A limit has been reached for Strik, she tells

"We willfully and knowingly destroy these people. Why? Because we want to set a terrifying example to others? Because the message is: don't come to Europe? That is beneath our dignity, isn't it? Get them off the islands and divide them over the EU countries, give them a new future. "

Strik is also concerned about the new refugee camps that are currently being built in Greece with European money.

Despite the demand from Brussels that refugees should not be detained, high walls with barbed wire are being built around the camps.

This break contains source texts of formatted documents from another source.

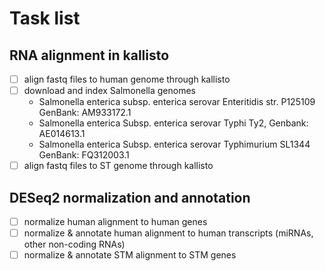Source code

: # Task list
## RNA alignment in kallisto
- [ ] align fastq files to human genome through kallisto
- [ ] download and index Salmonella genomes
  - Salmonella enterica subsp. enterica serovar Enteritidis str. P125109 GenBank: AM933172.1
  - Salmonella enterica Subsp. enterica serovar Typhi Ty2, Genbank: AE014613.1
  - Salmonella enterica Subsp. enterica serovar Typhimurium SL1344 GenBank: FQ312003.1
- [ ] align fastq files to ST genome through kallisto

## DESeq2 normalization and annotation
- [ ] normalize human alignment to human genes 
- [ ] normalize & annotate human alignment to human transcripts (miRNAs, other non-coding RNAs)
- [ ] normalize & annotate STM alignment to STM genes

At the new camp on Samos, which is rising in a remote location, there is hardly any shade, which leads to an untenable situation during the warm Greek summers.

"This has all the characteristics of a prison," said Strik.

She fears that refugees will be locked up indefinitely now that they cannot be returned to Turkey.

"This is asking for trouble," she wrote in her letter to the committee.

Member of the European Parliament Tineke Strik at the new refugee camp on Samos.

Member of the European Parliament Tineke Strik at the new refugee camp on Samos.

Photo: Private archive

'No hair better than Erdogan'

Strik also draws attention to so-called pushbacks by the Greek coast guard.

Refugees are forcibly forced by masked men to transfer to life rafts on the high seas.

They are then left without food or drink, in the hope that they will be picked up by the Turkish coast guard.

The Greek government is refusing to deal with complaints about these pushbacks.

"It is widely known in Europe that human rights violations take place," says Strik.

"By letting the people sit there, you show other refugees that they shouldn't come here. You use people as a deterrent example. But is that what we want? In this way, you use people in an emergency for political purposes. Dan you are no better than Turkish President Erdogan. "

Who is Tineke Strik?

  • Member of the European Parliament of GroenLinks

  • Professor of migration law at Radboud University in Nijmegen.

  • Investigates for the European Parliament the border guard organization Frontex, which is accused of holding back refugees at the external borders.

  • Her report on migration deals with third countries, with recommendations on how to better safeguard human rights, was adopted last week.

'The Netherlands is the worst boy in the class'

Strik calls the unlimited detention of refugees on the Greek islands "inhumane and illegal".

According to her, there is only one solution: in accordance with international agreements, European countries must still give the people who are currently detained on the islands the opportunity to receive asylum status and then distribute them fairly among the member states.

Germany, France and a number of EU Member States have recently taken over refugees from Greece.

Many other countries, including the Netherlands, are failing, according to Strik.

"The Netherlands is one of the worst students in the class," she says.

"Money has come from The Hague for shelters in Greece, but it would have been much better if those children had come to the Netherlands and built a new life. Mark Rutte is proud of the Turkey deal, which is partly due to his actions. but we are looking away now that it does not work, and there is no mention of the need for a distribution of the refugees among the Member States. Hundreds of municipalities in Europe have shown their willingness to take in people. "

Strik calls on the European Union to do a "reality check", to take responsibility and "to abide by its own rules".